I didn't experience my first panic attack until I was in college. I was actually studying in Beijing at the time. I was in my bed, and I started shaking uncontrollably. It was hard to breathe, and my chest hurt. I cannot begin to convey how frightened I was. I thought I was going to die there in a foreign country, far away from everyone I loved. I didn't know how to get help. I didn't even know what the Chinese equivalent of 911 was. I just laid there, wondering if this was it. Eventually I fell asleep, and when I woke up, I felt somewhat better.

I had another panic attack when I got home from China. Then another one when I started my senior year of college. Then another, then another. Finally I went to a psychiatrist, who prescribed me a small dose of antidepressants. This medication improved things immensely, and I still take it to this day.

It doesn't always work. A few years out of college I had a panic attack so bad that I actually did go to the hospital--which is a relatively common occurrence for people with panic disorders. Nice way to rack up unnecessary medical bills. I would take trichotillomania over panic attacks any day. It is awful having feelings of doom creep over your shoulders and up your throat so often. Most of the time, though, if I take my medicine and keep myself busy, I can cope.

I would even argue that I thrive. I don't want to sound like I'm complaining; for the most part my life is wonderful, ideal, far better than I deserve. I am close to my family who loves me. I have so many loyal friends who love me. UNLV is paying me to write fiction. I am incredibly grateful for all that I have.

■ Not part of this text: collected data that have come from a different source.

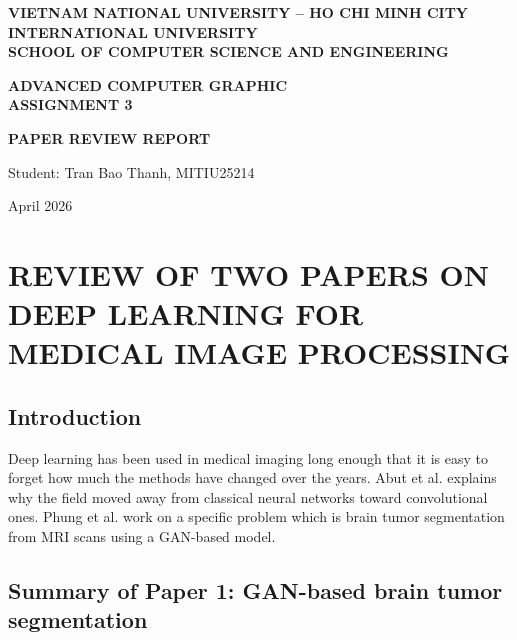 \documentclass[12pt]{extreport}
\begin{document}
\begin{titlepage}
    \centering
    \vspace*{1cm}
    \textbf{VIETNAM NATIONAL UNIVERSITY -- HO CHI MINH CITY}\\
    \textbf{INTERNATIONAL UNIVERSITY}\\
    \textbf{SCHOOL OF COMPUTER SCIENCE AND ENGINEERING}

    \vspace{3cm}
    \textbf{ADVANCED COMPUTER GRAPHIC}\\
    \textbf{ASSIGNMENT 3}

    \vspace{4cm}
    \textbf{PAPER REVIEW REPORT}

    \vspace{3cm}
    \begin{flushleft}
    \hspace{4cm} Student: Tran Bao Thanh, MITIU25214 \\
    \end{flushleft}

    \vfill
    April 2026
\end{titlepage}

\setcounter{page}{2}
\tableofcontents
\newpage

\chapter{REVIEW OF TWO PAPERS ON DEEP LEARNING FOR MEDICAL IMAGE PROCESSING}

\section{Introduction}

Deep learning has been used in medical imaging long enough that it is easy to forget how much the methods have changed over the years. Abut et al. \cite{paper2023} explains why the field moved away from classical neural networks toward convolutional ones. Phung et al. \cite{paper2022} work on a specific problem which is brain tumor segmentation from MRI scans using a GAN-based model.

\section{Summary of Paper 1: GAN-based brain tumor segmentation}
\end{document}
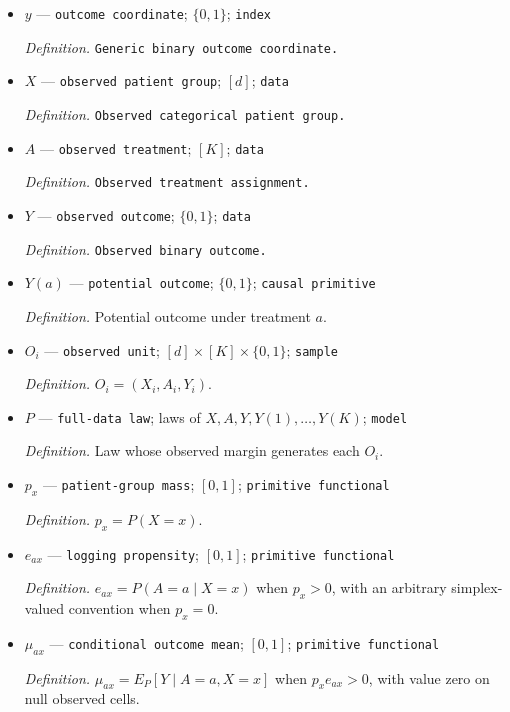 \documentclass{article}
\begin{document}
\begin{itemize}
  \par\smallskip\noindent\emph{Definition.} \texttt{Generic index for one of the two treatment blocks in the binary embedding.}
  \item \(y\) --- \texttt{outcome coordinate}; \(\{0,1\}\); \texttt{index}
  \par\smallskip\noindent\emph{Definition.} \texttt{Generic binary outcome coordinate.}
  \item \(X\) --- \texttt{observed patient group}; \([d]\); \texttt{data}
  \par\smallskip\noindent\emph{Definition.} \texttt{Observed categorical patient group.}
  \item \(A\) --- \texttt{observed treatment}; \([K]\); \texttt{data}
  \par\smallskip\noindent\emph{Definition.} \texttt{Observed treatment assignment.}
  \item \(Y\) --- \texttt{observed outcome}; \(\{0,1\}\); \texttt{data}
  \par\smallskip\noindent\emph{Definition.} \texttt{Observed binary outcome.}
  \item \(Y(a)\) --- \texttt{potential outcome}; \(\{0,1\}\); \texttt{causal primitive}
  \par\smallskip\noindent\emph{Definition.} Potential outcome under treatment \(a\).
  \item \(O_i\) --- \texttt{observed unit}; \([d]\times[K]\times\{0,1\}\); \texttt{sample}
  \par\smallskip\noindent\emph{Definition.} \(O_i=(X_i,A_i,Y_i)\).
  \item \(P\) --- \texttt{full-\allowbreak{}data law}; laws of \(X,A,Y,Y(1),\ldots,Y(K)\); \texttt{model}
  \par\smallskip\noindent\emph{Definition.} Law whose observed margin generates each \(O_i\).
  \item \(p_x\) --- \texttt{patient-\allowbreak{}group mass}; \([0,1]\); \texttt{primitive functional}
  \par\smallskip\noindent\emph{Definition.} \(p_x=P(X=x)\).
  \item \(e_{ax}\) --- \texttt{logging propensity}; \([0,1]\); \texttt{primitive functional}
  \par\smallskip\noindent\emph{Definition.} \(e_{ax}=P(A=a\mid X=x)\) when \(p_x>0\), with an arbitrary simplex-valued convention when \(p_x=0\).
  \item \(\mu_{ax}\) --- \texttt{conditional outcome mean}; \([0,1]\); \texttt{primitive functional}
  \par\smallskip\noindent\emph{Definition.} \(\mu_{ax}=E_P[Y\mid A=a,X=x]\) when \(p_xe_{ax}>0\), with value zero on null observed cells.

\end{itemize}
\end{document}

Maybe I'm so grateful because of my anxiety. You learn to appreciate what you have when, on a frequent basis, you're convinced that you're dying and that you're going to lose it all.

***

Those close to me know I'm not very good at watching movies. I completely missed many films that were ubiquitous throughout my youth. I liked Aladdin and Jumanji when I was little. I saw Dead Poets Society once in high school. I never saw Mrs. Doubtfire.

Robin Williams positively impacted so many people, he brought so much joy to people. He was beloved, and what I find so heart-wrenching about his death is that he probably knew perfectly well he was beloved a million times over--he just couldn't feel that love. This is mere speculation on my part, but speaking from the point of view of someone with anxiety, I can say that when you have mental problems like these, what you know and what you feel don't often align. When I'm having a panic attack, there's always a part of me that knows it's a panic attack and nothing more. That rational part of my brain remains. But it doesn't matter, because I feel like I'm dying, and the feelings usually win.

I hate that people only pay attention to depression and anxiety when a celebrity dies. Robin Williams' death is undoubtedly a tragedy; the world has lost a good man and a great talent. But you know who else has mental health problems? People you know. A friend, a teacher, a coworker, a parent. Me. Anxiety and depression are common, and nobody ever wants to talk about it. Society shames those of us who struggle with it into keeping quiet. People use "crazy" as an insult.

I'm sick of it, so I'm talking about it. You should talk about it, too.